*DESCRIPTION OF THE TASK:* Copy every line that holds the string "documentclass" from the data below.
Top of SUPPLIED MATERIAL
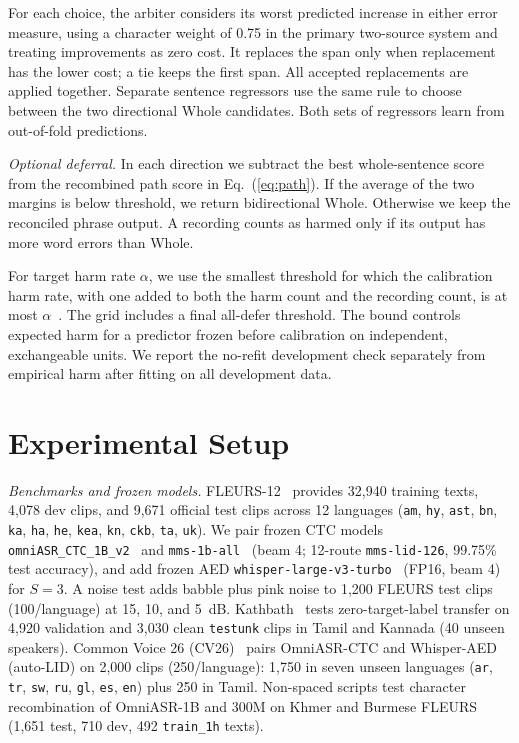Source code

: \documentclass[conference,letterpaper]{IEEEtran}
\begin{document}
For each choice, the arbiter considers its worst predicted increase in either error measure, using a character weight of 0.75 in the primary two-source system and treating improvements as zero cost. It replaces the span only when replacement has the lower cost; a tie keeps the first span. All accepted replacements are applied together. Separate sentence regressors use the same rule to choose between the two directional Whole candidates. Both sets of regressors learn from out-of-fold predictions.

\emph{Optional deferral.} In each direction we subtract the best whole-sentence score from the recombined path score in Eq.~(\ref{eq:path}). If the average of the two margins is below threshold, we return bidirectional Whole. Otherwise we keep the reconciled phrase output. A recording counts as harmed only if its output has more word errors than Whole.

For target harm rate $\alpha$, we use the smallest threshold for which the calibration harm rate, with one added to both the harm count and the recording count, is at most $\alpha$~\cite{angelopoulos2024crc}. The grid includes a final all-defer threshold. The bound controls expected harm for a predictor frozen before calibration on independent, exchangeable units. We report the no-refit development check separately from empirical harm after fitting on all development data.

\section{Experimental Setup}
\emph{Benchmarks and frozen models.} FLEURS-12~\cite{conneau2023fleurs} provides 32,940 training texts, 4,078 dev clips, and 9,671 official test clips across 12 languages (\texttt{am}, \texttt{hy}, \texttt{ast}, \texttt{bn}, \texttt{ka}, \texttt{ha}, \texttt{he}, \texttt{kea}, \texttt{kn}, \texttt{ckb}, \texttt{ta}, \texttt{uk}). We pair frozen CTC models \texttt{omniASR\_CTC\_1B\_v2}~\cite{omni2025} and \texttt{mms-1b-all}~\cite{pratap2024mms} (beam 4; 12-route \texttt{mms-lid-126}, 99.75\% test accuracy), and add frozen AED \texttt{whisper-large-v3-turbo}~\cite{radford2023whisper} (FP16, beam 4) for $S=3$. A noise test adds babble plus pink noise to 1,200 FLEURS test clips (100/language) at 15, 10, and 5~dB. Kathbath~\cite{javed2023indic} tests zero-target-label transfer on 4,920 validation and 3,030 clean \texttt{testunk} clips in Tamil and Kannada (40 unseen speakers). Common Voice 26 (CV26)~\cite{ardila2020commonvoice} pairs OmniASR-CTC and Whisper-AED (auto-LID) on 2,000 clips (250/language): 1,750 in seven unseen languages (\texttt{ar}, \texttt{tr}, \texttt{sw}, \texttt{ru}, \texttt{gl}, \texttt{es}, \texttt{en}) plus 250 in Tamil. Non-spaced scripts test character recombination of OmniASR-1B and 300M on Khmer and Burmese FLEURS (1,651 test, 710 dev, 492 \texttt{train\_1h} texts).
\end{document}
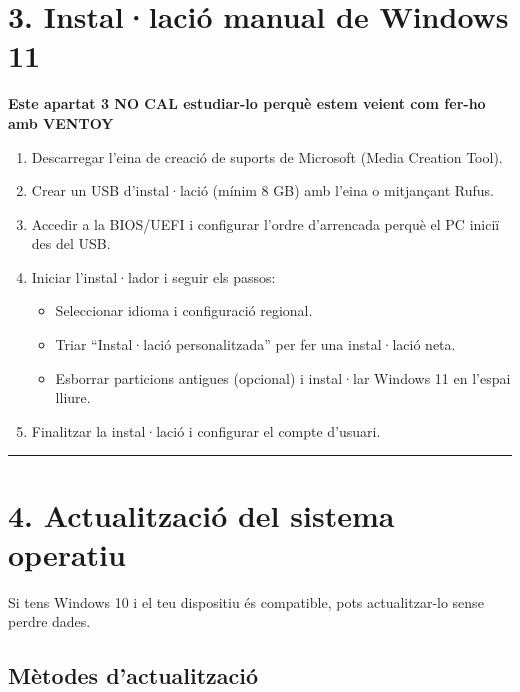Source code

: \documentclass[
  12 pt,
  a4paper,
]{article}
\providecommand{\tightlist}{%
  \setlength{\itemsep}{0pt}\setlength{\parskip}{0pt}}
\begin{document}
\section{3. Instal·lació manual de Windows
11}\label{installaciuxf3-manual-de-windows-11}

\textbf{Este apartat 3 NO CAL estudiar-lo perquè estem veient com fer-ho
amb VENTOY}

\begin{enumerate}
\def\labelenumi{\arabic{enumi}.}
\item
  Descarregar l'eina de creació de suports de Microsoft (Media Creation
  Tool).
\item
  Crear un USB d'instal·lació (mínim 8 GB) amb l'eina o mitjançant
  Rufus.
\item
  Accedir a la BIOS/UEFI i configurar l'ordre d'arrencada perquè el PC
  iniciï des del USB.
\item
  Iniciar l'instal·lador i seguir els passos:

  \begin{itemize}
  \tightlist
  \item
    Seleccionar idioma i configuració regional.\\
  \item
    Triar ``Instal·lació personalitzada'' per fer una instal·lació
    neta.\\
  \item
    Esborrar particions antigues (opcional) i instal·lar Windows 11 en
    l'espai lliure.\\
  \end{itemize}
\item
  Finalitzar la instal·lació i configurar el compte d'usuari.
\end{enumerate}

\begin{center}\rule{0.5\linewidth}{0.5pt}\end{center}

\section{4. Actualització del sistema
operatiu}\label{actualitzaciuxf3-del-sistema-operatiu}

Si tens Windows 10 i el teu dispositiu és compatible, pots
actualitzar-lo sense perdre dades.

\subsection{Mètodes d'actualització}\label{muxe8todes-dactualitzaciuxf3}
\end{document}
Bottom of SUPPLIED MATERIAL
*SOLUTION TO THE PROBLEM:*
: \documentclass[conference,letterpaper]{IEEEtran}
: \documentclass[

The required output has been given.